ALUMNI SERIES: A journey of empowerment

Alumni spotlight Mazi Melesa Pilip

By Jacob Kamaras

From Ethiopian refugee to Israeli citizen to elected official in the United States, Mazi Melesa Pilip has been on a journey of being empowered in her younger years to empowering others.

“Life is all about opportunities,” says Pilip, an alum of University of Haifa who currently serves as a member of the Nassau County Legislature from the 10th district. “Who’s going to be the first one to open the door and believe in you?”

Pilip’s climb up the social mobility ladder began in 1991 with Operation Solomon, the covert Israeli military operation to airlift Ethiopian Jews to Israel. She was 12 years old at the time. Non-stop flights of 35 Israeli aircraft, including Israeli Air Force C-130s and El Al Boeing 747s, transported 14,325 Ethiopian Jews to Israel in 36 hours. The sight of the Israeli jets provided a window into Pilip’s successes that would follow.

“I knew from looking at the sky that a bright future was waiting for me,” Pilip says.

According to Pilip, seeing a female IDF soldier during Operation Solomon would inspire her own enlistment in the military, where she served as a gunsmith.

Subsequently, understanding that higher education would be the linchpin in her pathway to advancement, she enrolled in University of Haifa and earned her bachelor’s degree in occupational therapy.

University of Haifa prides itself on the rich diversity of its student body, welcoming international students from around the world, as well as domestic students from Jewish, Muslim, Christian, Baha’i, Druze, and Bedouin communities. Pilip shares this sense of pride, noting how the University was one of the first institutions in Israel to open its doors to Ethiopian immigrants and, in her words, “give us the tools to succeed.”

She adds, “University of Haifa gave me the tools and confidence to know that I can do anything I want in life.”

“If there was any extra help needed, like transportation or food, it was available for us,” she says. “University of Haifa was actively engaged in our success. I was very empowered by the University.”

The college years also marked Pilip’s first venture into leadership, as the chair of the National Ethiopian Israeli Student Organization.

She met her husband in Haifa, but it was always his plan to return to the U.S. following his studies in Israel. In 2005, they made the move.

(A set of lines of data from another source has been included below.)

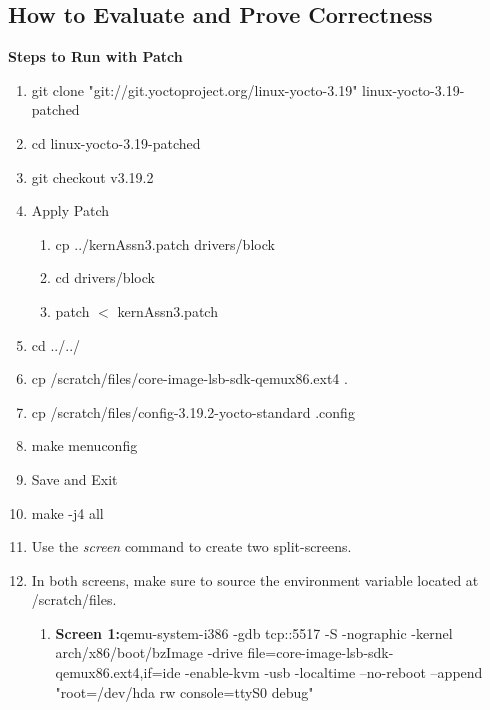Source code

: \documentclass[draftclsnofoot, onecolumn, 10pt, compsoc]{IEEEtran}
\begin{document}
		\subsection{How to Evaluate and Prove Correctness}
			\textbf{Steps to Run with Patch}
			\begin{enumerate}
				\item git clone "git://git.yoctoproject.org/linux-yocto-3.19" linux-yocto-3.19-patched
				
				\item cd linux-yocto-3.19-patched
				
				\item git checkout v3.19.2
				
				\item Apply Patch
				\begin{enumerate}
					\item cp ../kernAssn3.patch drivers/block
				
					\item cd drivers/block
				
					\item patch $<$ kernAssn3.patch
				\end{enumerate}
				\item cd ../../
				
				\item cp /scratch/files/core-image-lsb-sdk-qemux86.ext4 .
				
				\item cp /scratch/files/config-3.19.2-yocto-standard .config
				
				\item make menuconfig
				
				\item Save and Exit
				
				\item make -j4 all
				
				\item Use the \textit{screen} command to create two split-screens.
				
				\item In both screens, make sure to source the environment variable located at /scratch/files.
				\begin{enumerate}
					\item{\textbf{Screen 1:}qemu-system-i386 -gdb tcp::5517 -S -nographic -kernel arch/x86/boot/bzImage -drive file=core-image-lsb-sdk-qemux86.ext4,if=ide -enable-kvm -usb -localtime --no-reboot --append "root=/dev/hda rw console=ttyS0 debug"}
					

\end{enumerate}
\end{enumerate}
\end{document}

Pilip’s path to political leadership started with lectures she gave across the U.S. on her experience as an Ethiopian immigrant to Israel, hoping to inspire younger generations to “take a chance and never give up.” Her responsibilities as a mother of seven eventually meant she couldn’t travel around the country — but that didn’t preclude her from pursuing involvement in local politics in Nassau County.

“I’m a big believer that if you don’t like what you see in society, you have to be involved,” she says. “I hate complaining from the outside.”

Pilip initiated her career in politics by volunteering for Pedram Bral, who was running for Mayor in Great Neck, N.Y. Following Bral’s victory, she became a member of the Village of Great Neck’s Architectural Review Board. Later, she was nominated to run as the Republican candidate for the Nassau County Legislature seat for the 10th District.

At the time of her campaign in 2021, Pilip had five children and was pregnant with twins. And yet, she would go on to score a landmark victory for a Republican candidate in the area.

“I said, ‘Guys, I’m not here to complain, I’m here to work hard.’ And I did the impossible,” Pilip recalls.

Pilip garnered national attention earlier this year as the Republican nominee in the race to fill the Congressional seat vacated by the expelled former U.S. Rep. George Santos. She ran an intense and competitive campaign. Although she lost the election to now-U.S. Rep. Tom Suozzi, she is proud that she refused to “let fear hold me back” in her pursuit of the seat in Congress.

Today, in her continued capacity as a local elected official in Nassau County, Pilip embraces a practical and action-oriented mentality — reflected in her efforts to upgrade bridges and roads, and to be a voice for her constituents.

“I don’t like to talk, I like to deliver, and get the job done,” she says.

Pilip maintains her focus on empowerment, including encouraging every citizen to register to vote.

“Your vote is an important voice, and you need to use it,” she says.

She also has a special place in her heart for her time at University of Haifa, an institution which she believes debunks the trope that Israel is an “apartheid state.”

“University of Haifa is the most diverse university in Israel,” Pilip says. “It’s a mixed place and everybody has the same opportunity. In fact, some of my best friends were Arab Muslims. That’s what Israel is all about.”